I guess those larger confirmatory studies will also be published in the open access Dove press. Sure, this is all very convincing and reliable... NOT. No, I have a bad feeling about all this.

And instead of rushing to make the test commercially available, shouldn't they first have to wait for the outcome of the larger confirmatory studies? And further validation that is published well?
And with what Henry said:
If you are willing to pay someone $550 for a test based on such nebulous information, then that is your prerogative and your problem.

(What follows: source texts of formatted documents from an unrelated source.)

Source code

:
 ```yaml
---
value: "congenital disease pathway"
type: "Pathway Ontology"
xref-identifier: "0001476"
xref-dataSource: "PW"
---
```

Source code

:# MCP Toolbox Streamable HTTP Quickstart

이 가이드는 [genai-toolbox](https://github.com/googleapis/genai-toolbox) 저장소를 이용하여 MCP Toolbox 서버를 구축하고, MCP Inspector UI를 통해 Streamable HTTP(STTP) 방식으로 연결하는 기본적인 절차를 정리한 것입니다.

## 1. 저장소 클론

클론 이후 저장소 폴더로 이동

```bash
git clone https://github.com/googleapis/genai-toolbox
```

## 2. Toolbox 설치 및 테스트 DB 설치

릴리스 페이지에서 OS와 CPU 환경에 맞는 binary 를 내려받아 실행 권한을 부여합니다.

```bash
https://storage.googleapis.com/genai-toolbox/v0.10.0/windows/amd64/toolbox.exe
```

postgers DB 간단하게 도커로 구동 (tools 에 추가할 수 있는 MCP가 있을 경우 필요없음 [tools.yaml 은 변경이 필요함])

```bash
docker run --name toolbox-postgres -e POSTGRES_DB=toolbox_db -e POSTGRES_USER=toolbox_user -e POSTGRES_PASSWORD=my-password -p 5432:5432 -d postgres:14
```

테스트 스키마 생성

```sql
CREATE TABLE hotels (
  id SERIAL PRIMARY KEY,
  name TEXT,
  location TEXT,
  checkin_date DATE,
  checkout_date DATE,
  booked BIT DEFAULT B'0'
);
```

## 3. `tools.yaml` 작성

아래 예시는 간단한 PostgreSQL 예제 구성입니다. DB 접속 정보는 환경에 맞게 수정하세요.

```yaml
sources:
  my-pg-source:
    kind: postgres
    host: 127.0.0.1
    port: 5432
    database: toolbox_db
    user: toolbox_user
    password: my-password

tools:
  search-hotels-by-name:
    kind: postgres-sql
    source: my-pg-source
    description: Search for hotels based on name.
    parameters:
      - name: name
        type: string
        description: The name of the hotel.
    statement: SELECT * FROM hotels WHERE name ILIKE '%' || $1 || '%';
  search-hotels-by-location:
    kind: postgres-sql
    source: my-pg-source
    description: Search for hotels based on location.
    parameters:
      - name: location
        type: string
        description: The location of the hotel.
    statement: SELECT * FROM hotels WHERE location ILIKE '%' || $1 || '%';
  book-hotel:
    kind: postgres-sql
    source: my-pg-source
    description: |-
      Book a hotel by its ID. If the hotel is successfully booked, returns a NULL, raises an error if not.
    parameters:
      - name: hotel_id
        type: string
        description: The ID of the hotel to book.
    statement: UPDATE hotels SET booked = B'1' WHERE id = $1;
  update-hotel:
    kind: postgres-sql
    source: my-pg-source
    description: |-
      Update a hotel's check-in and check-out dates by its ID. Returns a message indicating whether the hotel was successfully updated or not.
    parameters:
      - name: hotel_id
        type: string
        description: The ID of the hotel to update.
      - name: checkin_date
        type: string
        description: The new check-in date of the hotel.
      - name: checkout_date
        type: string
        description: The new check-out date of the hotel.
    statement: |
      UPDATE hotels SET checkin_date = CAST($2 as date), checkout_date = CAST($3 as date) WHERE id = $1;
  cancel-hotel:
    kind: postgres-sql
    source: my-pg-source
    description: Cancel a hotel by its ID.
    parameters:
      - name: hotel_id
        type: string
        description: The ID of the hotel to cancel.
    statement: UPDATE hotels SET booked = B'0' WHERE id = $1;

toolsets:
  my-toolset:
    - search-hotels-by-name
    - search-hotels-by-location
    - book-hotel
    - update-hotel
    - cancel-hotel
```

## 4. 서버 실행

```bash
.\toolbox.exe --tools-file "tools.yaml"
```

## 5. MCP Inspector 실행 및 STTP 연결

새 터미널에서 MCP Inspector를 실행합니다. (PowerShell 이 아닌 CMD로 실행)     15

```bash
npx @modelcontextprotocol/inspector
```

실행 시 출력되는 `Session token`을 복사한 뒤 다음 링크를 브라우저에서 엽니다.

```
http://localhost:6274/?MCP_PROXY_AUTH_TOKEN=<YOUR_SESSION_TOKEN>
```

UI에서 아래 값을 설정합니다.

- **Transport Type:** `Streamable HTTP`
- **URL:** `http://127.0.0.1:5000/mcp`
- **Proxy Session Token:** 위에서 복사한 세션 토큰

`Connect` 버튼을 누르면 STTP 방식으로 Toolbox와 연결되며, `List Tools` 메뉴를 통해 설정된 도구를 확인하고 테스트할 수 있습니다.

I certainly would not be willing to do so and must remain extremely skeptical, if not suspicious that the whole thing is a fraud and an utter waste of money.
Last edited by nnecker on Sun 23 Nov 2014 14:09, edited 8 times in total.

duncan
Posts: 1370
Joined: Wed 5 Sep 2012 18:48

Re: Why is the CDC Trying to Block an Accurate Lyme Disease

Post by duncan » Sat 22 Nov 2014 21:01

nnecker, here's what I need you to do: Please google yellow journalism. Then please explain to me exactly WHAT your perspective on the culture is. You state: "This is my perspective on the culture." Do you mean Henry's perspective is your perspective? Or, are you referring to the perspective expressed in the Medscape article below your declaration? Is the Medscape perspective your perspective?

I'm just trying to understand whose opinion is yours this time.

nnecker
Posts: 215
Joined: Wed 19 Dec 2012 22:57

Re: Why is the CDC Trying to Block an Accurate Lyme Disease

Post by nnecker » Sat 22 Nov 2014 22:28

My perspective is,the Sapi culture IS A SCAM.